[Dataset excerpts]
* * * * *
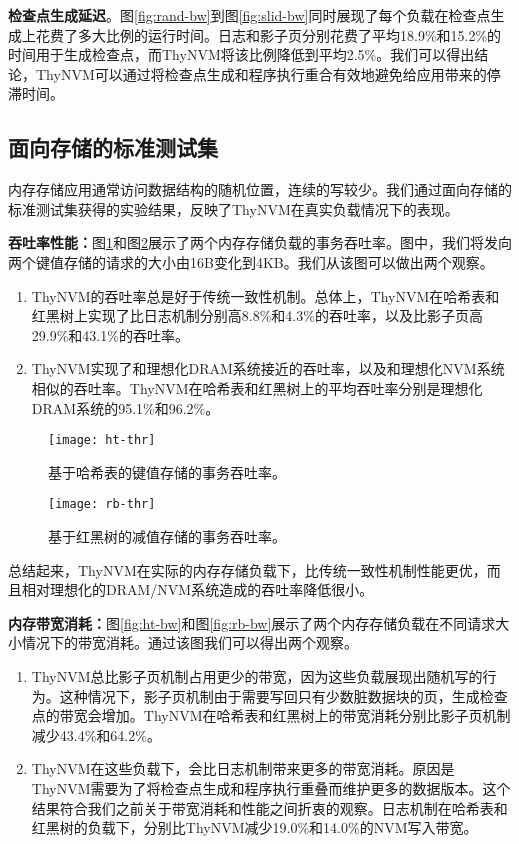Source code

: \textbf{检查点生成延迟}。图\ref{fig:rand-bw}到图\ref{fig:slid-bw}同时展现了每个负载在检查点生成上花费了多大比例的运行时间。日志和影子页分别花费了平均18.9\%和15.2\%的时间用于生成检查点，而ThyNVM将该比例降低到平均2.5\%。我们可以得出结论，ThyNVM可以通过将检查点生成和程序执行重合有效地避免给应用带来的停滞时间。 

\subsection{面向存储的标准测试集}

内存存储应用通常访问数据结构的随机位置，连续的写较少。我们通过面向存储的标准测试集获得的实验结果，反映了ThyNVM在真实负载情况下的表现。

\textbf{吞吐率性能：}图\ref{fig:ht-thr}和图\ref{fig:rb-thr}展示了两个内存存储负载的事务吞吐率。图中，我们将发向两个键值存储的请求的大小由16B变化到4KB。我们从该图可以做出两个观察。
\begin{enumerate}
\item ThyNVM的吞吐率总是好于传统一致性机制。总体上，ThyNVM在哈希表和红黑树上实现了比日志机制分别高8.8\%和4.3\%的吞吐率，以及比影子页高29.9\%和43.1\%的吞吐率。
\item ThyNVM实现了和理想化DRAM系统接近的吞吐率，以及和理想化NVM系统相似的吞吐率。ThyNVM在哈希表和红黑树上的平均吞吐率分别是理想化DRAM系统的95.1\%和96.2\%。
\end{enumerate}

\begin{figure}[!h]
  \centering
  \texttt{[image: ht-thr]}\\
  \caption{基于哈希表的键值存储的事务吞吐率。}
  \label{fig:ht-thr}
\end{figure}

\begin{figure}[!h]
  \centering
  \texttt{[image: rb-thr]}\\
  \caption{基于红黑树的减值存储的事务吞吐率。}
  \label{fig:rb-thr}
\end{figure}

总结起来，ThyNVM在实际的内存存储负载下，比传统一致性机制性能更优，而且相对理想化的DRAM/NVM系统造成的吞吐率降低很小。 

\textbf{内存带宽消耗：}图\ref{fig:ht-bw}和图\ref{fig:rb-bw}展示了两个内存存储负载在不同请求大小情况下的带宽消耗。通过该图我们可以得出两个观察。
\begin{enumerate}
\item ThyNVM总比影子页机制占用更少的带宽，因为这些负载展现出随机写的行为。这种情况下，影子页机制由于需要写回只有少数脏数据块的页，生成检查点的带宽会增加。ThyNVM在哈希表和红黑树上的带宽消耗分别比影子页机制减少43.4\%和64.2\%。
\item ThyNVM在这些负载下，会比日志机制带来更多的带宽消耗。原因是ThyNVM需要为了将检查点生成和程序执行重叠而维护更多的数据版本。这个结果符合我们之前关于带宽消耗和性能之间折衷的观察。日志机制在哈希表和红黑树的负载下，分别比ThyNVM减少19.0\%和14.0\%的NVM写入带宽。
\end{enumerate}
* * * * *
Action item |
Would you provide an exact, picture-free copy of the data above?

Answer space |
Source code

: \textbf{检查点生成延迟}。图\ref{fig:rand-bw}到图\ref{fig:slid-bw}同时展现了每个负载在检查点生成上花费了多大比例的运行时间。日志和影子页分别花费了平均18.9\%和15.2\%的时间用于生成检查点，而ThyNVM将该比例降低到平均2.5\%。我们可以得出结论，ThyNVM可以通过将检查点生成和程序执行重合有效地避免给应用带来的停滞时间。 

\subsection{面向存储的标准测试集}

内存存储应用通常访问数据结构的随机位置，连续的写较少。我们通过面向存储的标准测试集获得的实验结果，反映了ThyNVM在真实负载情况下的表现。

\textbf{吞吐率性能：}图\ref{fig:ht-thr}和图\ref{fig:rb-thr}展示了两个内存存储负载的事务吞吐率。图中，我们将发向两个键值存储的请求的大小由16B变化到4KB。我们从该图可以做出两个观察。
\begin{enumerate}
\item ThyNVM的吞吐率总是好于传统一致性机制。总体上，ThyNVM在哈希表和红黑树上实现了比日志机制分别高8.8\%和4.3\%的吞吐率，以及比影子页高29.9\%和43.1\%的吞吐率。
\item ThyNVM实现了和理想化DRAM系统接近的吞吐率，以及和理想化NVM系统相似的吞吐率。ThyNVM在哈希表和红黑树上的平均吞吐率分别是理想化DRAM系统的95.1\%和96.2\%。
\end{enumerate}

\begin{figure}[!h]
  \centering
  \texttt{[image: ht-thr]}\\
  \caption{基于哈希表的键值存储的事务吞吐率。}
  \label{fig:ht-thr}
\end{figure}

\begin{figure}[!h]
  \centering
  \texttt{[image: rb-thr]}\\
  \caption{基于红黑树的减值存储的事务吞吐率。}
  \label{fig:rb-thr}
\end{figure}

总结起来，ThyNVM在实际的内存存储负载下，比传统一致性机制性能更优，而且相对理想化的DRAM/NVM系统造成的吞吐率降低很小。 

\textbf{内存带宽消耗：}图\ref{fig:ht-bw}和图\ref{fig:rb-bw}展示了两个内存存储负载在不同请求大小情况下的带宽消耗。通过该图我们可以得出两个观察。
\begin{enumerate}
\item ThyNVM总比影子页机制占用更少的带宽，因为这些负载展现出随机写的行为。这种情况下，影子页机制由于需要写回只有少数脏数据块的页，生成检查点的带宽会增加。ThyNVM在哈希表和红黑树上的带宽消耗分别比影子页机制减少43.4\%和64.2\%。
\item ThyNVM在这些负载下，会比日志机制带来更多的带宽消耗。原因是ThyNVM需要为了将检查点生成和程序执行重叠而维护更多的数据版本。这个结果符合我们之前关于带宽消耗和性能之间折衷的观察。日志机制在哈希表和红黑树的负载下，分别比ThyNVM减少19.0\%和14.0\%的NVM写入带宽。
\end{enumerate}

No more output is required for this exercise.